### Exercise data
----
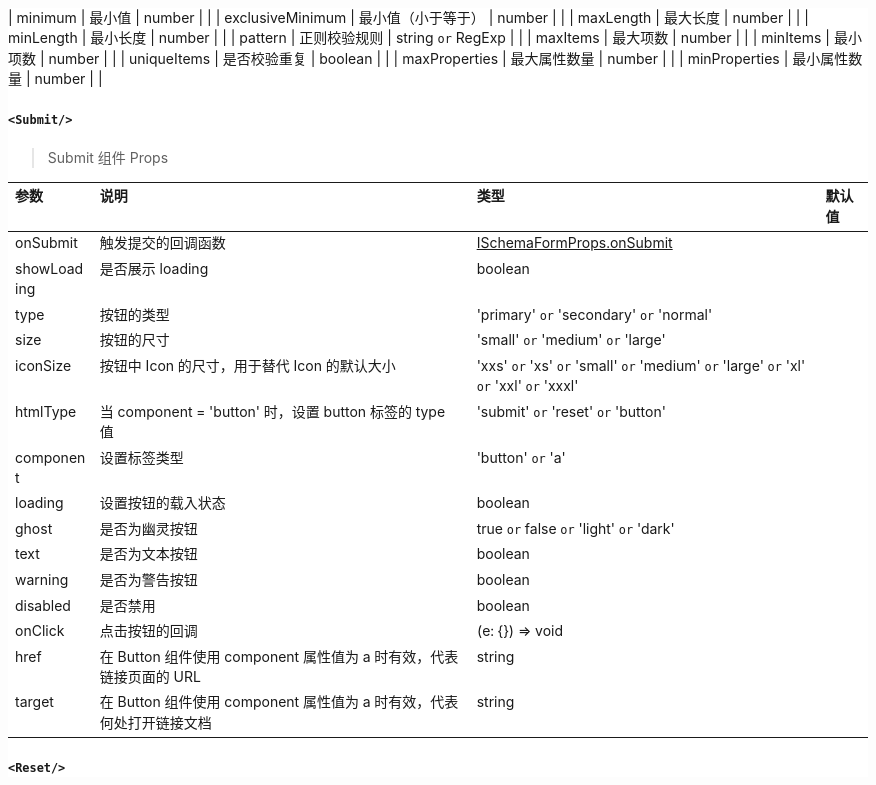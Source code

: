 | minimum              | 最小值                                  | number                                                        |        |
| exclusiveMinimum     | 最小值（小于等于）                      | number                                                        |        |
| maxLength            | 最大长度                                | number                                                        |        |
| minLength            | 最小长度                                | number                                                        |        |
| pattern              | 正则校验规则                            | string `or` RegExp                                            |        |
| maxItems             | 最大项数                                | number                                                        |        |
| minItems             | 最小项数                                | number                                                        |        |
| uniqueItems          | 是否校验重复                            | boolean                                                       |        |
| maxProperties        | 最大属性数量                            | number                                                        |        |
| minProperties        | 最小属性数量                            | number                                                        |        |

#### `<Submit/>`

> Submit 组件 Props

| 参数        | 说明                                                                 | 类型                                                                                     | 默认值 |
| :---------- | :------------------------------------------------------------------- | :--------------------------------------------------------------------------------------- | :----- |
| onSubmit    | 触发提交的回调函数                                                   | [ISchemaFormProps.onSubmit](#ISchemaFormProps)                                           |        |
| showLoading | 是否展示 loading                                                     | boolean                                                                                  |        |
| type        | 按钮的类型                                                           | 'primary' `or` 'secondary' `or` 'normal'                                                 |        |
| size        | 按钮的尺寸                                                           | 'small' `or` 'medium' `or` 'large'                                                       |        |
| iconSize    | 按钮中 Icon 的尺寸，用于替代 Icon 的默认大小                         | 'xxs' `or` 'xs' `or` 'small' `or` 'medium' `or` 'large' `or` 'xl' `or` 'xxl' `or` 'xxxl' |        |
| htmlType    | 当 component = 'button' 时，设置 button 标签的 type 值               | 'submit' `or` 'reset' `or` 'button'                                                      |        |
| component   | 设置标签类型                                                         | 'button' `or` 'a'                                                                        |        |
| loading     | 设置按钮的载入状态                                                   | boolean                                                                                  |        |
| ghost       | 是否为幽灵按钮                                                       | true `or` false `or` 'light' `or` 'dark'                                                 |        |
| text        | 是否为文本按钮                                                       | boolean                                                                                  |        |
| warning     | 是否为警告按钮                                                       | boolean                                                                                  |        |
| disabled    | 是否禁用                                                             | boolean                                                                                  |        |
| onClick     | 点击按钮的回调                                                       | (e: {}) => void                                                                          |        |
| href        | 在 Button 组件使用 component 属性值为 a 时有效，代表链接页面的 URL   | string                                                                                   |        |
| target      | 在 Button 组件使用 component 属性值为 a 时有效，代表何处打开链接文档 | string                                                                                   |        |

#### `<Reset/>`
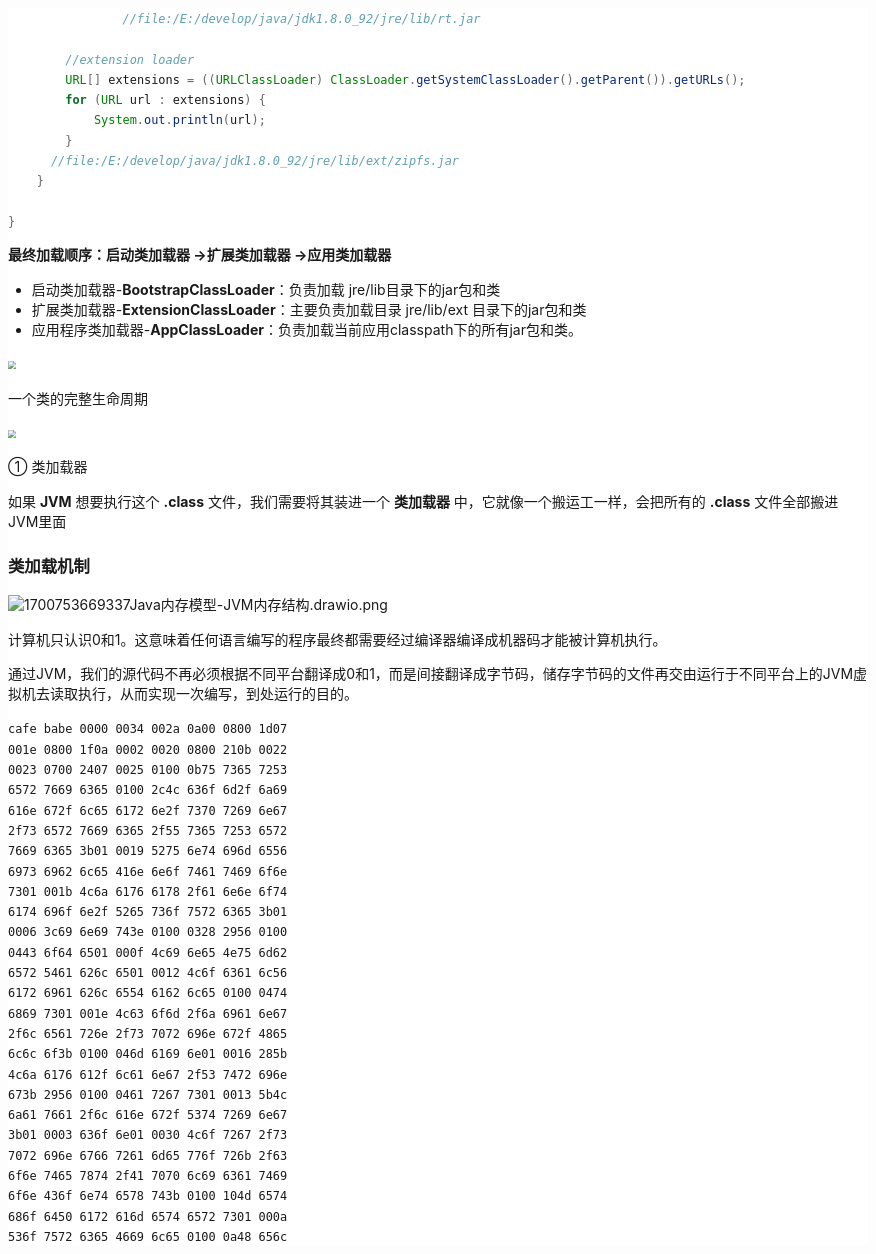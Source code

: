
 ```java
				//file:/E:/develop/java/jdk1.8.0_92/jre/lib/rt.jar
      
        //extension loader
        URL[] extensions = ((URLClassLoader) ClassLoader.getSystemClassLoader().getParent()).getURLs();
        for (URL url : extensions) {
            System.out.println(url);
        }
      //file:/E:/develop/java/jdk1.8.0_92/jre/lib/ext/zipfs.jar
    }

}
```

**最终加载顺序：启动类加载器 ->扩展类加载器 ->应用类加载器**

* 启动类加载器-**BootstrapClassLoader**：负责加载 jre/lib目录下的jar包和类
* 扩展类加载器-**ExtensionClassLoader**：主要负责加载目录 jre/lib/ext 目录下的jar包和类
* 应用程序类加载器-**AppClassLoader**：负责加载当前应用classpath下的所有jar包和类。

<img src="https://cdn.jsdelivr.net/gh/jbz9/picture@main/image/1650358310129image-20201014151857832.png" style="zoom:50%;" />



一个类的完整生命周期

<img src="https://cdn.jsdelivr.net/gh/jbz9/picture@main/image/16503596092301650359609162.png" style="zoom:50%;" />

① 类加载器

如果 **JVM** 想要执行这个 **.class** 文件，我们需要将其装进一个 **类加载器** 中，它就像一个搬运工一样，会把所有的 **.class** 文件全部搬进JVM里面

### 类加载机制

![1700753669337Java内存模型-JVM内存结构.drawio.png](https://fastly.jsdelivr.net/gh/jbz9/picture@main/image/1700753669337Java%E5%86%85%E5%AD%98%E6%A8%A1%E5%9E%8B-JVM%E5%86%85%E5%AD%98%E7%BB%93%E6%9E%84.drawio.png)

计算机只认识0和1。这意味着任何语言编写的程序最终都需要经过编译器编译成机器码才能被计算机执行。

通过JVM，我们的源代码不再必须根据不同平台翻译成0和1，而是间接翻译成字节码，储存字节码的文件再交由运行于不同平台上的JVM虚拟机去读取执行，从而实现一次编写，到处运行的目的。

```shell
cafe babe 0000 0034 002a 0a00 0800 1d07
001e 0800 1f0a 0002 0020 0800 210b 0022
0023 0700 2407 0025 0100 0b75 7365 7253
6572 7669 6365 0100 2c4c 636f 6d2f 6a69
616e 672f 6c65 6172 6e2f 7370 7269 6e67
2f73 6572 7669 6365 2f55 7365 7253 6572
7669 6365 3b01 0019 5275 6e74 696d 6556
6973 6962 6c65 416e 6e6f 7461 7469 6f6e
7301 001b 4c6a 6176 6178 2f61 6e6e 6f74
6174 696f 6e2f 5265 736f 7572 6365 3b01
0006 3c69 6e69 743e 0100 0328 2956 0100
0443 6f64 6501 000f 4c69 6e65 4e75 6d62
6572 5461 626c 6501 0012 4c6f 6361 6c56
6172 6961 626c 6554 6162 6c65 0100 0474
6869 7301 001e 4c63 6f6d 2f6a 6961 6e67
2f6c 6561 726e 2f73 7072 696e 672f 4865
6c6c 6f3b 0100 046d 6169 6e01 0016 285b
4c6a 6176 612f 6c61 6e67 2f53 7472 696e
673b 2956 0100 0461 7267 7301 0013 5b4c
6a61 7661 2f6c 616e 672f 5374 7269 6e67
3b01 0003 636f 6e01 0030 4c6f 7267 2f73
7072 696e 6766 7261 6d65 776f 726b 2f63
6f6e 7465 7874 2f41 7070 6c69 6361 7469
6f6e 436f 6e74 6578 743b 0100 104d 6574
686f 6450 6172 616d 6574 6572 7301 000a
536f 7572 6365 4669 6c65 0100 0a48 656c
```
----
### Task statement
Report each line of the listing above that uses the word "jsdelivr".

### Your solution
<img src="https://cdn.jsdelivr.net/gh/jbz9/picture@main/image/1650358310129image-20201014151857832.png" style="zoom:50%;" />
<img src="https://cdn.jsdelivr.net/gh/jbz9/picture@main/image/16503596092301650359609162.png" style="zoom:50%;" />
![1700753669337Java内存模型-JVM内存结构.drawio.png](https://fastly.jsdelivr.net/gh/jbz9/picture@main/image/1700753669337Java%E5%86%85%E5%AD%98%E6%A8%A1%E5%9E%8B-JVM%E5%86%85%E5%AD%98%E7%BB%93%E6%9E%84.drawio.png)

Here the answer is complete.